Simultaneous Identification and Quantification of Triacyglycerol Species in Human Plasma by Flow-Injection Electrospray Ionization Tandem Mass Spectrometry

Abstract

The analysis of triacylglycerol (TG) species is of interest in diseases that are associated with hypertriglycidemia. The individual composition of TGs seems to be of special interest in the development of atherosclerosis or diabetes type II. Enzymatic methods based on saponification and glycerol analysis are not suited for the TG fatty acid distribution. The aim of the study was to develop a rapid method for a molecular species fingerprinting of TGs. Protein precipitation of 5 µL human plasma was carried out with toluene/methanol (1:1 v/v). Tandem mass spectrometric detection (mass range m/z 700–1,000) was performed by combination of nine neutral loss scans (14:0, 15:0, 16:0, 16:1, 18:0, 18:1, 18:2, 18:3, and 20:4) after flow-injection analysis for 2 min.
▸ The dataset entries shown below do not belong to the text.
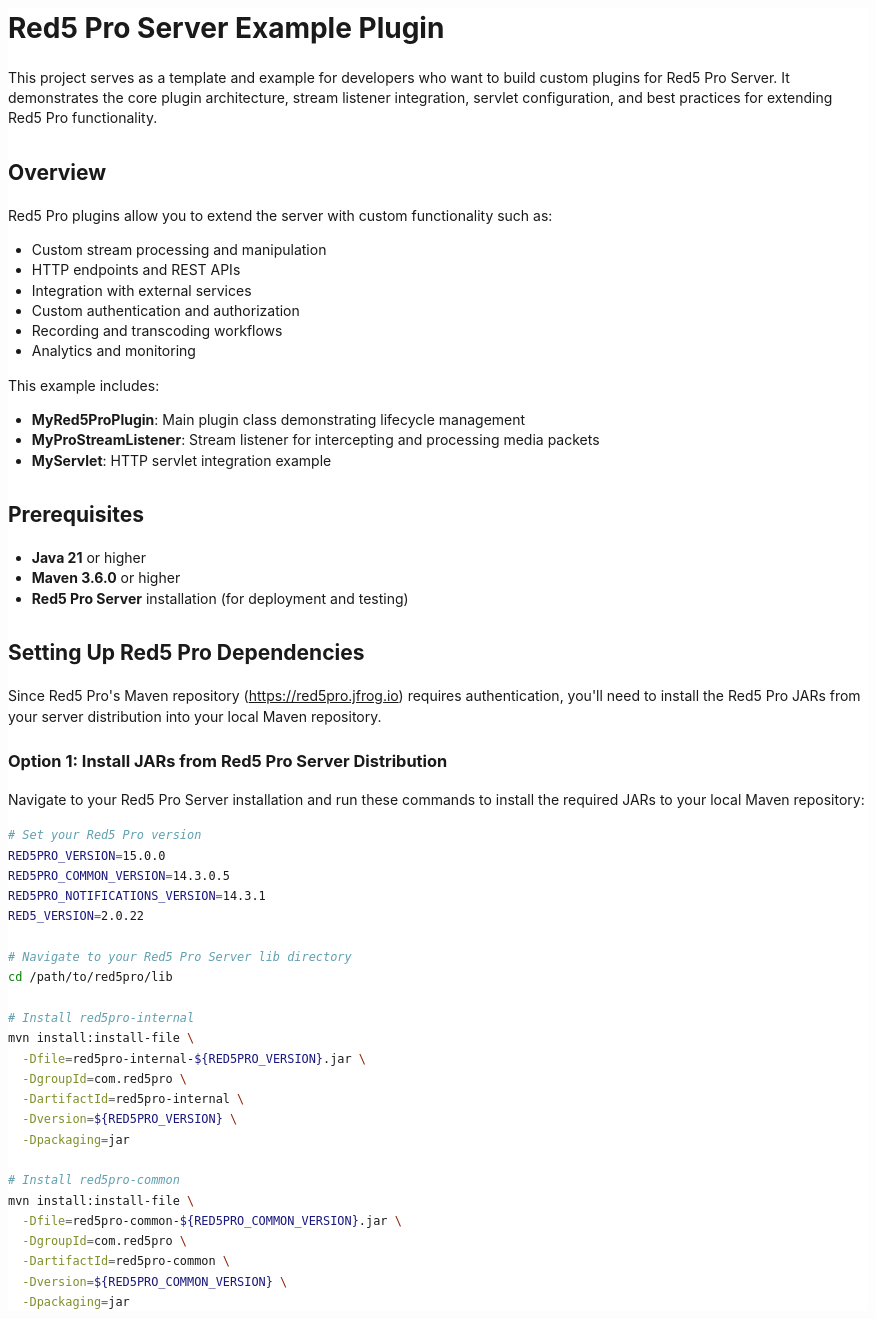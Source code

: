 # Red5 Pro Server Example Plugin

This project serves as a template and example for developers who want to build custom plugins for Red5 Pro Server. It demonstrates the core plugin architecture, stream listener integration, servlet configuration, and best practices for extending Red5 Pro functionality.

## Overview

Red5 Pro plugins allow you to extend the server with custom functionality such as:
- Custom stream processing and manipulation
- HTTP endpoints and REST APIs
- Integration with external services
- Custom authentication and authorization
- Recording and transcoding workflows
- Analytics and monitoring

This example includes:
- **MyRed5ProPlugin**: Main plugin class demonstrating lifecycle management
- **MyProStreamListener**: Stream listener for intercepting and processing media packets
- **MyServlet**: HTTP servlet integration example

## Prerequisites

- **Java 21** or higher
- **Maven 3.6.0** or higher
- **Red5 Pro Server** installation (for deployment and testing)

## Setting Up Red5 Pro Dependencies

Since Red5 Pro's Maven repository (https://red5pro.jfrog.io) requires authentication, you'll need to install the Red5 Pro JARs from your server distribution into your local Maven repository.

### Option 1: Install JARs from Red5 Pro Server Distribution

Navigate to your Red5 Pro Server installation and run these commands to install the required JARs to your local Maven repository:

```bash
# Set your Red5 Pro version
RED5PRO_VERSION=15.0.0
RED5PRO_COMMON_VERSION=14.3.0.5
RED5PRO_NOTIFICATIONS_VERSION=14.3.1
RED5_VERSION=2.0.22

# Navigate to your Red5 Pro Server lib directory
cd /path/to/red5pro/lib

# Install red5pro-internal
mvn install:install-file \
  -Dfile=red5pro-internal-${RED5PRO_VERSION}.jar \
  -DgroupId=com.red5pro \
  -DartifactId=red5pro-internal \
  -Dversion=${RED5PRO_VERSION} \
  -Dpackaging=jar

# Install red5pro-common
mvn install:install-file \
  -Dfile=red5pro-common-${RED5PRO_COMMON_VERSION}.jar \
  -DgroupId=com.red5pro \
  -DartifactId=red5pro-common \
  -Dversion=${RED5PRO_COMMON_VERSION} \
  -Dpackaging=jar
```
Deuterated internal standards had been used for quantification. In human EDTA-plasma the detection limit was 3.3 µg/mL and the lower limit of quantification was 11.1 µg/mL. Linearity was proved for TG concentrations up to 100 µg/mL for each TG species. Nineteen TG molecular species were determined with an intra-day coefficient of variation of 15.0–20.9 % (n = 9), and an inter-day coefficient of variation of 17.3–36.6 % (n = 9). Recovery of TG 50:0 using the equivalent internal standard was 97.0 %. Nineteen TG molecular species can be analyzed in 2 min from human plasma or serum by the novel tandem mass spectrometric approach. In subsequent studies, the distribution of plasma TG molecular species can be analyzed under high-throughput conditions in healthy and diseased individuals.